**LISTED RECORDS**

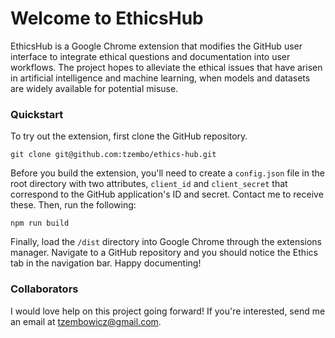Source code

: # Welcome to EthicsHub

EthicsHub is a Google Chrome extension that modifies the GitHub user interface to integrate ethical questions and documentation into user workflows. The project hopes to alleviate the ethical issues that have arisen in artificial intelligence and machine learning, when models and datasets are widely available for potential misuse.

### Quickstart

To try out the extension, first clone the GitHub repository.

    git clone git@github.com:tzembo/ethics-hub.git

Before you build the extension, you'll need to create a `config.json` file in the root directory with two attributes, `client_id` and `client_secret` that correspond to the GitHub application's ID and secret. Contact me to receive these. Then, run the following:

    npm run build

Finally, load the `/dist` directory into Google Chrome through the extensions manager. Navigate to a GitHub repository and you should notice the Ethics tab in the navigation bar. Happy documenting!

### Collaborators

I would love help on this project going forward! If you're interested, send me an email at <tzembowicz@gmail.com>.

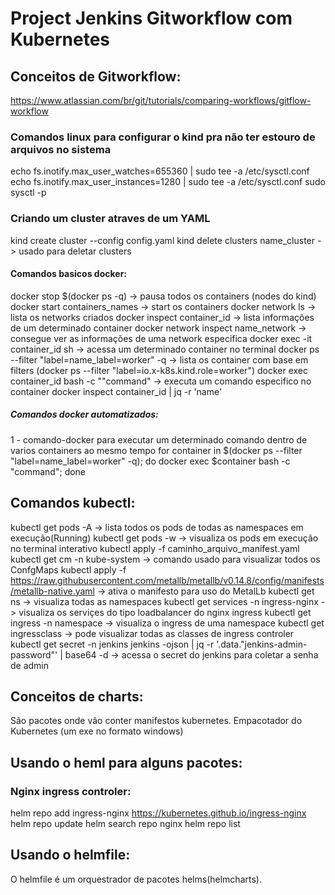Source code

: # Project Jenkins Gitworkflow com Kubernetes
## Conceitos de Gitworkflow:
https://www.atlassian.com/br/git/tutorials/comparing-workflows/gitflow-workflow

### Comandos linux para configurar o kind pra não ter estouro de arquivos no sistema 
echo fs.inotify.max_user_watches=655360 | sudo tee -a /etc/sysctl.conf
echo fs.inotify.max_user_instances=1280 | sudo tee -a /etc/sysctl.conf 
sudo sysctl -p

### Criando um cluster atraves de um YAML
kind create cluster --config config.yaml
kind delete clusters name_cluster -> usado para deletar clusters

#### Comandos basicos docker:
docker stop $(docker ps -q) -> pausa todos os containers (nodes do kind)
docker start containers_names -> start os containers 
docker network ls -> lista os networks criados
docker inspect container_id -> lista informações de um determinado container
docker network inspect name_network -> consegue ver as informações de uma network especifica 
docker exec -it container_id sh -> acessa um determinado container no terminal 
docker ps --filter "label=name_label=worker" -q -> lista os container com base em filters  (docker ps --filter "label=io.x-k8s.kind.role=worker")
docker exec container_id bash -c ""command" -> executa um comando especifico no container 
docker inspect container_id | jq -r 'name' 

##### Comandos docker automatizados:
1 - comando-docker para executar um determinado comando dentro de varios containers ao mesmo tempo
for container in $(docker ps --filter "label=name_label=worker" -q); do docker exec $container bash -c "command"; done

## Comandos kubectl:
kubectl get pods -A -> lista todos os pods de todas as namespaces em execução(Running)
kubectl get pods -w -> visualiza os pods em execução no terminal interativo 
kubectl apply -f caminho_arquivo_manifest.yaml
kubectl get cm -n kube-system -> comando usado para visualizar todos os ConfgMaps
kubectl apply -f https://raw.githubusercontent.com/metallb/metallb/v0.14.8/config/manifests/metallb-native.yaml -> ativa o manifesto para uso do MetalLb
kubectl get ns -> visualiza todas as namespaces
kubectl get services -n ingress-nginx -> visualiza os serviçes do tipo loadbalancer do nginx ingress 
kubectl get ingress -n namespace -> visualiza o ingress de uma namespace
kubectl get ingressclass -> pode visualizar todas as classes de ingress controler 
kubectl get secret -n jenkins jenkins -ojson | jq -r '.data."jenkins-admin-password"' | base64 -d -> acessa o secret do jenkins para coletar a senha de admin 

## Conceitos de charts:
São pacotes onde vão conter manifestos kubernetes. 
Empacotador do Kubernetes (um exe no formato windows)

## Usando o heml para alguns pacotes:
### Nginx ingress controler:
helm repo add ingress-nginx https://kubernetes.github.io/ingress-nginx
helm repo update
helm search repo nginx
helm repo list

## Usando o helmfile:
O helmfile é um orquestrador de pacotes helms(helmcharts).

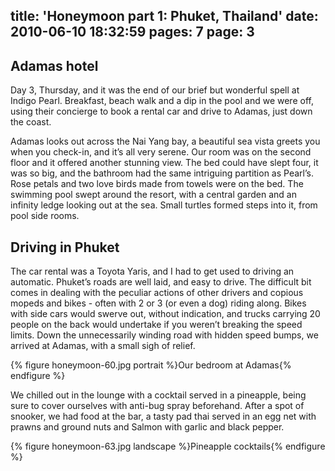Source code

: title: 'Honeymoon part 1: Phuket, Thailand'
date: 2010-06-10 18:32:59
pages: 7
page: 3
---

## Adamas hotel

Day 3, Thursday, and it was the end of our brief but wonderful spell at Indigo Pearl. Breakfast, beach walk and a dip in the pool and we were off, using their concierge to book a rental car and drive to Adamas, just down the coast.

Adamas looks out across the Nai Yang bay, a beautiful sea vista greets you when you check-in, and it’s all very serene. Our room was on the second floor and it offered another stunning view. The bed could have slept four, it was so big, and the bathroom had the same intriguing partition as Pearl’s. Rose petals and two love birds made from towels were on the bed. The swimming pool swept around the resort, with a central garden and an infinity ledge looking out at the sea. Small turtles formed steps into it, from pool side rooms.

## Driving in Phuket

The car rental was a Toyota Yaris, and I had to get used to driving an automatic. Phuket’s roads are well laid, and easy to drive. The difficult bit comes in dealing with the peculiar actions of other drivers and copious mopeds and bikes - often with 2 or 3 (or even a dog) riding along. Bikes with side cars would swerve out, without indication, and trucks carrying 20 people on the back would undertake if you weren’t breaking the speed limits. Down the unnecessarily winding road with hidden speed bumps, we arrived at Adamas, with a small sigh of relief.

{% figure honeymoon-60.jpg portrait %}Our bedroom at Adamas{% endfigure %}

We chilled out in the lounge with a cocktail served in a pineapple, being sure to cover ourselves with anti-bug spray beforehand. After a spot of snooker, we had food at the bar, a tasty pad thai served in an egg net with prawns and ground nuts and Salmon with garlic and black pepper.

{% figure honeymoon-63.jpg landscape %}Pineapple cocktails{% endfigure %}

**DIRECTIONS FOR THIS TASK**
Omit all images when repeating the data above exactly.

**SOLUTION FOR THIS TASK**
Source code

: # Welcome to EthicsHub

EthicsHub is a Google Chrome extension that modifies the GitHub user interface to integrate ethical questions and documentation into user workflows. The project hopes to alleviate the ethical issues that have arisen in artificial intelligence and machine learning, when models and datasets are widely available for potential misuse.

### Quickstart

To try out the extension, first clone the GitHub repository.

    git clone git@github.com:tzembo/ethics-hub.git

Before you build the extension, you'll need to create a `config.json` file in the root directory with two attributes, `client_id` and `client_secret` that correspond to the GitHub application's ID and secret. Contact me to receive these. Then, run the following:

    npm run build

Finally, load the `/dist` directory into Google Chrome through the extensions manager. Navigate to a GitHub repository and you should notice the Ethics tab in the navigation bar. Happy documenting!

### Collaborators

I would love help on this project going forward! If you're interested, send me an email at <tzembowicz@gmail.com>.

Source code

: # Project Jenkins Gitworkflow com Kubernetes
## Conceitos de Gitworkflow:
https://www.atlassian.com/br/git/tutorials/comparing-workflows/gitflow-workflow

### Comandos linux para configurar o kind pra não ter estouro de arquivos no sistema 
echo fs.inotify.max_user_watches=655360 | sudo tee -a /etc/sysctl.conf
echo fs.inotify.max_user_instances=1280 | sudo tee -a /etc/sysctl.conf 
sudo sysctl -p

### Criando um cluster atraves de um YAML
kind create cluster --config config.yaml
kind delete clusters name_cluster -> usado para deletar clusters

#### Comandos basicos docker:
docker stop $(docker ps -q) -> pausa todos os containers (nodes do kind)
docker start containers_names -> start os containers 
docker network ls -> lista os networks criados
docker inspect container_id -> lista informações de um determinado container
docker network inspect name_network -> consegue ver as informações de uma network especifica 
docker exec -it container_id sh -> acessa um determinado container no terminal 
docker ps --filter "label=name_label=worker" -q -> lista os container com base em filters  (docker ps --filter "label=io.x-k8s.kind.role=worker")
docker exec container_id bash -c ""command" -> executa um comando especifico no container 
docker inspect container_id | jq -r 'name' 

##### Comandos docker automatizados:
1 - comando-docker para executar um determinado comando dentro de varios containers ao mesmo tempo
for container in $(docker ps --filter "label=name_label=worker" -q); do docker exec $container bash -c "command"; done

## Comandos kubectl:
kubectl get pods -A -> lista todos os pods de todas as namespaces em execução(Running)
kubectl get pods -w -> visualiza os pods em execução no terminal interativo 
kubectl apply -f caminho_arquivo_manifest.yaml
kubectl get cm -n kube-system -> comando usado para visualizar todos os ConfgMaps
kubectl apply -f https://raw.githubusercontent.com/metallb/metallb/v0.14.8/config/manifests/metallb-native.yaml -> ativa o manifesto para uso do MetalLb
kubectl get ns -> visualiza todas as namespaces
kubectl get services -n ingress-nginx -> visualiza os serviçes do tipo loadbalancer do nginx ingress 
kubectl get ingress -n namespace -> visualiza o ingress de uma namespace
kubectl get ingressclass -> pode visualizar todas as classes de ingress controler 
kubectl get secret -n jenkins jenkins -ojson | jq -r '.data."jenkins-admin-password"' | base64 -d -> acessa o secret do jenkins para coletar a senha de admin 

## Conceitos de charts:
São pacotes onde vão conter manifestos kubernetes. 
Empacotador do Kubernetes (um exe no formato windows)

## Usando o heml para alguns pacotes:
### Nginx ingress controler:
helm repo add ingress-nginx https://kubernetes.github.io/ingress-nginx
helm repo update
helm search repo nginx
helm repo list

## Usando o helmfile:
O helmfile é um orquestrador de pacotes helms(helmcharts).

Source code

: title: 'Honeymoon part 1: Phuket, Thailand'
date: 2010-06-10 18:32:59
pages: 7
page: 3
---

## Adamas hotel

Day 3, Thursday, and it was the end of our brief but wonderful spell at Indigo Pearl. Breakfast, beach walk and a dip in the pool and we were off, using their concierge to book a rental car and drive to Adamas, just down the coast.

Adamas looks out across the Nai Yang bay, a beautiful sea vista greets you when you check-in, and it’s all very serene. Our room was on the second floor and it offered another stunning view. The bed could have slept four, it was so big, and the bathroom had the same intriguing partition as Pearl’s. Rose petals and two love birds made from towels were on the bed. The swimming pool swept around the resort, with a central garden and an infinity ledge looking out at the sea. Small turtles formed steps into it, from pool side rooms.

## Driving in Phuket

The car rental was a Toyota Yaris, and I had to get used to driving an automatic. Phuket’s roads are well laid, and easy to drive. The difficult bit comes in dealing with the peculiar actions of other drivers and copious mopeds and bikes - often with 2 or 3 (or even a dog) riding along. Bikes with side cars would swerve out, without indication, and trucks carrying 20 people on the back would undertake if you weren’t breaking the speed limits. Down the unnecessarily winding road with hidden speed bumps, we arrived at Adamas, with a small sigh of relief.

{% figure honeymoon-60.jpg portrait %}Our bedroom at Adamas{% endfigure %}

We chilled out in the lounge with a cocktail served in a pineapple, being sure to cover ourselves with anti-bug spray beforehand. After a spot of snooker, we had food at the bar, a tasty pad thai served in an egg net with prawns and ground nuts and Salmon with garlic and black pepper.

{% figure honeymoon-63.jpg landscape %}Pineapple cocktails{% endfigure %}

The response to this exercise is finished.